But I said to them, look, you're complaining about the managers 
all the way up your chain of command to the office director. 
Here is what I will do. I have two offices involved in 
premarket review. I will offer to move the entire Radiological 
Devices Branch out of the one office and move it to a new 
office with new managers.
    I didn't have evidence that I had bad managers. The OIG was 
continuing its investigation. But I said, in light of that, if 
the OIG finds problems, we will pursue that. But I am willing 
to do this. I am willing to disrupt my organization because of 
your concerns. And I did that. They wanted the move. I made the 
move. And within a few weeks of the move, the exact same 
complaints were now being levied against a brand new group of 
    Mr. Cummings. Ms. Canterbury, you heard Mr. Harris, and he 
talked about the IG report. I guess that was what he was 
saying, the recommendations have now----
    Mr. Harris. Yes, sir.
    Mr. Cummings. You are telling us, Mr. Harris, that all of 
those recommendations are now in place?
    Mr. Harris. Yes, they are.
    Mr. Cummings. And when did they go in place?

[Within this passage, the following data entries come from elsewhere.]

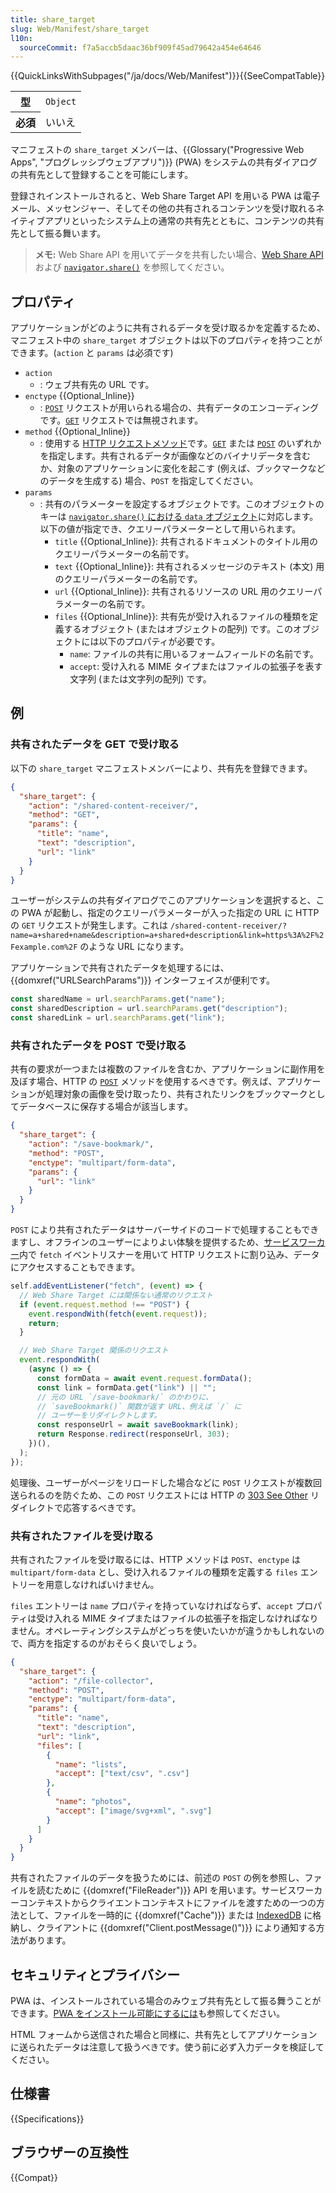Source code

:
 ```yaml
---
title: share_target
slug: Web/Manifest/share_target
l10n:
  sourceCommit: f7a5accb5daac36bf909f45ad79642a454e64646
---
```


{{QuickLinksWithSubpages("/ja/docs/Web/Manifest")}}{{SeeCompatTable}}

<table class="properties">
  <tbody>
    <tr>
      <th scope="row">型</th>
      <td><code>Object</code></td>
    </tr>
    <tr>
      <th scope="row">必須</th>
      <td>いいえ</td>
    </tr>
  </tbody>
</table>

マニフェストの `share_target` メンバーは、{{Glossary("Progressive Web Apps", "プログレッシブウェブアプリ")}} (PWA) をシステムの共有ダイアログの共有先として登録することを可能にします。

登録されインストールされると、Web Share Target API を用いる PWA は電子メール、メッセンジャー、そしてその他の共有されるコンテンツを受け取れるネイティブアプリといったシステム上の通常の共有先とともに、コンテンツの共有先として振る舞います。

> **メモ:** Web Share API を用いてデータを共有したい場合、[Web Share API](/ja/docs/Web/API/Web_Share_API) および [`navigator.share()`](/ja/docs/Web/API/Navigator/share) を参照してください。

## プロパティ

アプリケーションがどのように共有されるデータを受け取るかを定義するため、マニフェスト中の `share_target` オブジェクトは以下のプロパティを持つことができます。(`action` と `params` は必須です)

- `action`
  - : ウェブ共有先の URL です。
- `enctype` {{Optional_Inline}}
  - : [`POST`](/ja/docs/Web/HTTP/Methods/POST) リクエストが用いられる場合の、共有データのエンコーディングです。[`GET`](/ja/docs/Web/HTTP/Methods/GET) リクエストでは無視されます。
- `method` {{Optional_Inline}}
  - : 使用する [HTTP リクエストメソッド](/ja/docs/Web/HTTP/Methods)です。[`GET`](/ja/docs/Web/HTTP/Methods/GET) または [`POST`](/ja/docs/Web/HTTP/Methods/POST) のいずれかを指定します。共有されるデータが画像などのバイナリデータを含むか、対象のアプリケーションに変化を起こす (例えば、ブックマークなどのデータを生成する) 場合、`POST` を指定してください。
- `params`
  - : 共有のパラメーターを設定するオブジェクトです。このオブジェクトのキーは [`navigator.share()` における `data` オブジェクト](/ja/docs/Web/API/Navigator/share#%E5%BC%95%E6%95%B0)に対応します。以下の値が指定でき、クエリーパラメーターとして用いられます。
    - `title` {{Optional_Inline}}: 共有されるドキュメントのタイトル用のクエリーパラメーターの名前です。
    - `text` {{Optional_Inline}}: 共有されるメッセージのテキスト (本文) 用のクエリーパラメーターの名前です。
    - `url` {{Optional_Inline}}: 共有されるリソースの URL 用のクエリーパラメーターの名前です。
    - `files` {{Optional_Inline}}: 共有先が受け入れるファイルの種類を定義するオブジェクト (またはオブジェクトの配列) です。このオブジェクトには以下のプロパティが必要です。
      - `name`: ファイルの共有に用いるフォームフィールドの名前です。
      - `accept`: 受け入れる MIME タイプまたはファイルの拡張子を表す文字列 (または文字列の配列) です。

## 例

### 共有されたデータを GET で受け取る

以下の `share_target` マニフェストメンバーにより、共有先を登録できます。

```json
{
  "share_target": {
    "action": "/shared-content-receiver/",
    "method": "GET",
    "params": {
      "title": "name",
      "text": "description",
      "url": "link"
    }
  }
}
```

ユーザーがシステムの共有ダイアログでこのアプリケーションを選択すると、この PWA が起動し、指定のクエリーパラメーターが入った指定の URL に HTTP の `GET` リクエストが発生します。これは `/shared-content-receiver/?name=a+shared+name&description=a+shared+description&link=https%3A%2F%2Fexample.com%2F` のような URL になります。

アプリケーションで共有されたデータを処理するには、{{domxref("URLSearchParams")}} インターフェイスが便利です。

```js
const sharedName = url.searchParams.get("name");
const sharedDescription = url.searchParams.get("description");
const sharedLink = url.searchParams.get("link");
```

### 共有されたデータを POST で受け取る

共有の要求が一つまたは複数のファイルを含むか、アプリケーションに副作用を及ぼす場合、HTTP の [`POST`](/ja/docs/Web/HTTP/Methods/POST) メソッドを使用するべきです。例えば、アプリケーションが処理対象の画像を受け取ったり、共有されたリンクをブックマークとしてデータベースに保存する場合が該当します。

```json
{
  "share_target": {
    "action": "/save-bookmark/",
    "method": "POST",
    "enctype": "multipart/form-data",
    "params": {
      "url": "link"
    }
  }
}
```

`POST` により共有されたデータはサーバーサイドのコードで処理することもできますし、オフラインのユーザーによりよい体験を提供するため、[サービスワーカー](/ja/docs/Web/API/Service_Worker_API)内で `fetch` イベントリスナーを用いて HTTP リクエストに割り込み、データにアクセスすることもできます。

```js
self.addEventListener("fetch", (event) => {
  // Web Share Target には関係ない通常のリクエスト
  if (event.request.method !== "POST") {
    event.respondWith(fetch(event.request));
    return;
  }

  // Web Share Target 関係のリクエスト
  event.respondWith(
    (async () => {
      const formData = await event.request.formData();
      const link = formData.get("link") || "";
      // 元の URL `/save-bookmark/` のかわりに、
      // `saveBookmark()` 関数が返す URL、例えば `/` に
      // ユーザーをリダイレクトします。
      const responseUrl = await saveBookmark(link);
      return Response.redirect(responseUrl, 303);
    })(),
  );
});
```

処理後、ユーザーがページをリロードした場合などに `POST` リクエストが複数回送られるのを防ぐため、この `POST` リクエストには HTTP の [303 See Other](/ja/docs/Web/HTTP/Status/303) リダイレクトで応答するべきです。

### 共有されたファイルを受け取る

共有されたファイルを受け取るには、HTTP メソッドは `POST`、`enctype` は `multipart/form-data` とし、受け入れるファイルの種類を定義する `files` エントリーを用意しなければいけません。

`files` エントリーは `name` プロパティを持っていなければならず、`accept` プロパティは受け入れる MIME タイプまたはファイルの拡張子を指定しなければなりません。オペレーティングシステムがどっちを使いたいかが違うかもしれないので、両方を指定するのがおそらく良いでしょう。

```json
{
  "share_target": {
    "action": "/file-collector",
    "method": "POST",
    "enctype": "multipart/form-data",
    "params": {
      "title": "name",
      "text": "description",
      "url": "link",
      "files": [
        {
          "name": "lists",
          "accept": ["text/csv", ".csv"]
        },
        {
          "name": "photos",
          "accept": ["image/svg+xml", ".svg"]
        }
      ]
    }
  }
}
```

共有されたファイルのデータを扱うためには、前述の `POST` の例を参照し、ファイルを読むために {{domxref("FileReader")}} API を用います。サービスワーカーコンテキストからクライエントコンテキストにファイルを渡すための一つの方法として、ファイルを一時的に {{domxref("Cache")}} または [IndexedDB](/ja/docs/Web/API/IndexedDB_API) に格納し、クライアントに {{domxref("Client.postMessage()")}} により通知する方法があります。

## セキュリティとプライバシー

PWA は、インストールされている場合のみウェブ共有先として振る舞うことができます。[PWA をインストール可能にするには](/ja/docs/Web/Progressive_web_apps/Installable_PWAs)も参照してください。

HTML フォームから送信された場合と同様に、共有先としてアプリケーションに送られたデータは注意して扱うべきです。使う前に必ず入力データを検証してください。

## 仕様書

{{Specifications}}

## ブラウザーの互換性

{{Compat}}
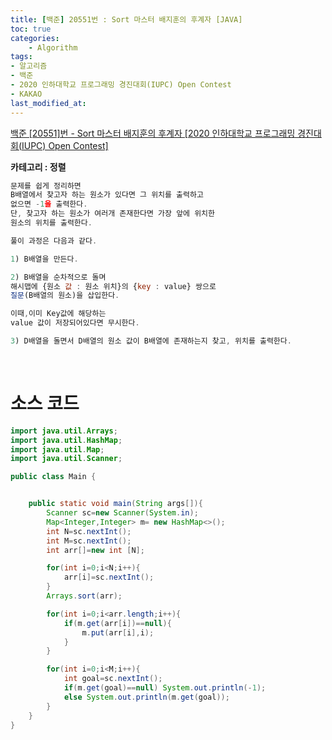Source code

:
 ```yaml
---
title: [백준] 20551번 : Sort 마스터 배지훈의 후계자 [JAVA]
toc: true
categories:	
    - Algorithm
tags:
- 알고리즘
- 백준
- 2020 인하대학교 프로그래밍 경진대회(IUPC) Open Contest
- KAKAO
last_modified_at: 
---
```


[백준 [20551]번 - Sort 마스터 배지훈의 후계자 [2020 인하대학교 프로그래밍 경진대회(IUPC) Open Contest]](https://www.acmicpc.net/problem/20551) 

**카테고리 : 정렬**

```javascript
문제를 쉽게 정리하면
B배열에서 찾고자 하는 원소가 있다면 그 위치를 출력하고
없으면 -1을 출력한다.
단, 찾고자 하는 원소가 여러개 존재한다면 가장 앞에 위치한
원소의 위치를 출력한다.

풀이 과정은 다음과 같다.

1) B배열을 만든다.

2) B배열을 순차적으로 돌며
해시맵에 {원소 값 : 원소 위치}의 {key : value} 쌍으로
질문(B배열의 원소)을 삽입한다.

이때,이미 Key값에 해당하는
value 값이 저장되어있다면 무시한다.

3) D배열을 돌면서 D배열의 원소 값이 B배열에 존재하는지 찾고, 위치를 출력한다.
```



<br/>

# 소스 코드

```java
import java.util.Arrays;
import java.util.HashMap;
import java.util.Map;
import java.util.Scanner;

public class Main {


    public static void main(String args[]){
        Scanner sc=new Scanner(System.in);
        Map<Integer,Integer> m= new HashMap<>();
        int N=sc.nextInt();
        int M=sc.nextInt();
        int arr[]=new int [N];

        for(int i=0;i<N;i++){
            arr[i]=sc.nextInt();
        }
        Arrays.sort(arr);

        for(int i=0;i<arr.length;i++){
            if(m.get(arr[i])==null){
                m.put(arr[i],i);
            }
        }

        for(int i=0;i<M;i++){
            int goal=sc.nextInt();
            if(m.get(goal)==null) System.out.println(-1);
            else System.out.println(m.get(goal));
        }
    }
}

```

<br/>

    Mr. Harris. September of last year.
    Mr. Cummings. September of last year. So with regard to the 
recommendations, you all didn't know about them in September, 
did you?
    Mr. Harris. No.
    Mr. Cummings. We just got the report last night.
    Mr. Harris. Correct.
    Mr. Cummings. So, how did, I mean, how did that come about, 
just out of curiosity?
    Mr. Harris. Again, it goes back to I documented a couple of 
notes in Ms. Canterbury's statements about making sure we 
protect all employees and their rights. She's right on the 
money. So our process does that.
    I got a little bit concerned with the chairman's comment 
that the process may suck. So the reason we're here is because 
they were not commonly understood across the agency. So what we 
put in place today are commonly understood processes where a 
request comes in, it's formally documented, it then goes before 
a committee, and then goes for a legal review and approval. 

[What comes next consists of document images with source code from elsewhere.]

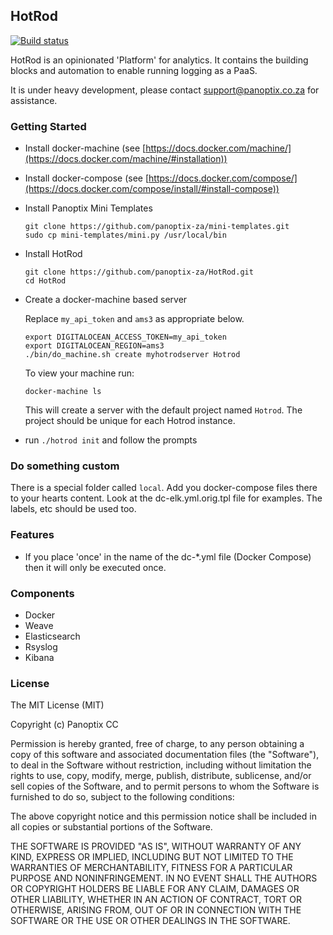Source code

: ## HotRod

[![Build status](https://badge.buildkite.com/752b577f704f463f76358ac3633c483d1e788aab00963d87e0.svg)](https://buildkite.com/panoptix/hotrod-oss)

HotRod is an opinionated 'Platform' for analytics. It contains the building blocks and automation to enable running logging as a PaaS.

It is under heavy development, please contact support@panoptix.co.za for assistance.

### Getting Started

- Install docker-machine (see [https://docs.docker.com/machine/](https://docs.docker.com/machine/#installation))

- Install docker-compose (see [https://docs.docker.com/compose/](https://docs.docker.com/compose/install/#install-compose))

- Install Panoptix Mini Templates

  ```
  git clone https://github.com/panoptix-za/mini-templates.git
  sudo cp mini-templates/mini.py /usr/local/bin
  ```

- Install HotRod

  ```
  git clone https://github.com/panoptix-za/HotRod.git
  cd HotRod
  ```

- Create a docker-machine based server

  Replace `my_api_token` and `ams3` as appropriate below.

  ```
  export DIGITALOCEAN_ACCESS_TOKEN=my_api_token
  export DIGITALOCEAN_REGION=ams3
  ./bin/do_machine.sh create myhotrodserver Hotrod
  ```

  To view your machine run:

  ```
  docker-machine ls
  ```

  This will create a server with the default project named `Hotrod`. The project should be unique for each Hotrod instance.

- run `./hotrod init` and follow the prompts

### Do something custom

There is a special folder called `local`. Add you docker-compose files there to your hearts content. Look at the dc-elk.yml.orig.tpl file for examples. The labels, etc should be used too.

### Features

 - If you place 'once' in the name of the dc-*.yml file (Docker Compose) then it will only be executed once.

### Components

- Docker
- Weave
- Elasticsearch
- Rsyslog
- Kibana

### License

The MIT License (MIT)

Copyright (c) Panoptix CC

Permission is hereby granted, free of charge, to any person obtaining a copy
of this software and associated documentation files (the "Software"), to deal
in the Software without restriction, including without limitation the rights
to use, copy, modify, merge, publish, distribute, sublicense, and/or sell
copies of the Software, and to permit persons to whom the Software is
furnished to do so, subject to the following conditions:

The above copyright notice and this permission notice shall be included in
all copies or substantial portions of the Software.

THE SOFTWARE IS PROVIDED "AS IS", WITHOUT WARRANTY OF ANY KIND, EXPRESS OR
IMPLIED, INCLUDING BUT NOT LIMITED TO THE WARRANTIES OF MERCHANTABILITY,
FITNESS FOR A PARTICULAR PURPOSE AND NONINFRINGEMENT. IN NO EVENT SHALL THE
AUTHORS OR COPYRIGHT HOLDERS BE LIABLE FOR ANY CLAIM, DAMAGES OR OTHER
LIABILITY, WHETHER IN AN ACTION OF CONTRACT, TORT OR OTHERWISE, ARISING FROM,
OUT OF OR IN CONNECTION WITH THE SOFTWARE OR THE USE OR OTHER DEALINGS IN
THE SOFTWARE.
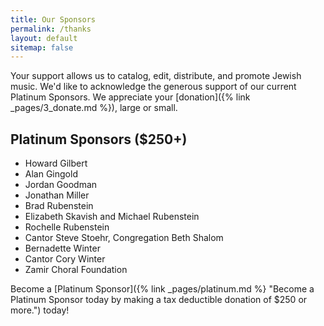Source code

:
 ```yaml
---
title: Our Sponsors
permalink: /thanks
layout: default
sitemap: false
---
```


Your support allows us to catalog, edit, distribute, and promote Jewish music.
We'd like to acknowledge the generous support of our current Platinum Sponsors. We appreciate your [donation]({% link _pages/3_donate.md %}), large or small.

## Platinum Sponsors ($250+)

- Howard Gilbert
- Alan Gingold
- Jordan Goodman
- Jonathan Miller
- Brad Rubenstein
- Elizabeth Skavish and Michael Rubenstein
- Rochelle Rubenstein
- Cantor Steve Stoehr, Congregation Beth Shalom
- Bernadette Winter
- Cantor Cory Winter
- Zamir Choral Foundation

Become a [Platinum Sponsor]({% link _pages/platinum.md %} "Become a Platinum
Sponsor today by making a tax deductible donation of $250 or more.") today!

Even beyond that, if we approve a process for monitoring to 
begin, there are regular checkpoints along the way to make sure 
we know what's going on there.
    So we weren't aware of the IG's report, but, you know, we 
could have taken this in a Keystone Kop approach and then find 
ourselves here on a regular basis. We decided to look at a more 
methodical approach to this, and knowing that there are many 
scenarios out there that we have consider when putting any 
policy like this in play. What I want to have us do is have the 
folks who operate within the administrative process, when it 
comes to monitoring, understand the processes first, then we 
permeate the organization so they can understand what 
procedures we go through.
    Mr. Cummings. Ms. Canterbury, just in my last question. You 
have your concerns. You heard Mr. Shuren say that he's very 
concerned. It sounds like Mr. Harris is very concerned and 
taken steps to address the issue. Do you believe that it's been 
adequately addressed?
    Ms. Canterbury. Thank you, sir. I believe that they are 
taking steps. I don't believe it's been adequately addressed. I 
would very much like to hear how he intends to protect the 
public whistleblowing once he receives, as COO, what has been 
collected. And there is no legal review of the collected 
information guaranteed under the interim rules, and I would 
like to hear from him on that.
    I also think it's curious that Dr. Shuren said that he 
sought to protect those particular whistleblowers who were 
targeted for surveillance. If that's his idea of protection, I 
find that very curious.
    I also want to point out that it doesn't matter if the 
whistleblowers' concerns bear out to be valid, whether those 
devices are unsafe or effective. As you know, sir, it is a 
reasonable belief that is protected under law for 
    And I also wanted to just point out another curious thing 
that Dr. Shuren said, which was the surveillance began 5 days 
after the receipt of a letter from GE Healthcare. In fact, the 
letter is dated April 16th. They received the letter on April 
21st, and the surveillance began on April 22nd, according to 
documents that we have through FOIA and through the IG report 
and through the staff committee report. So I have never in my 
life, sir, seen the Federal Government move that fast. I find 
it highly suspect that the letter arrived and then they made 
the decision after the arrival of the letter to do this 
    Mr. Cummings. Well, Ms. Canterbury, my time has run out. 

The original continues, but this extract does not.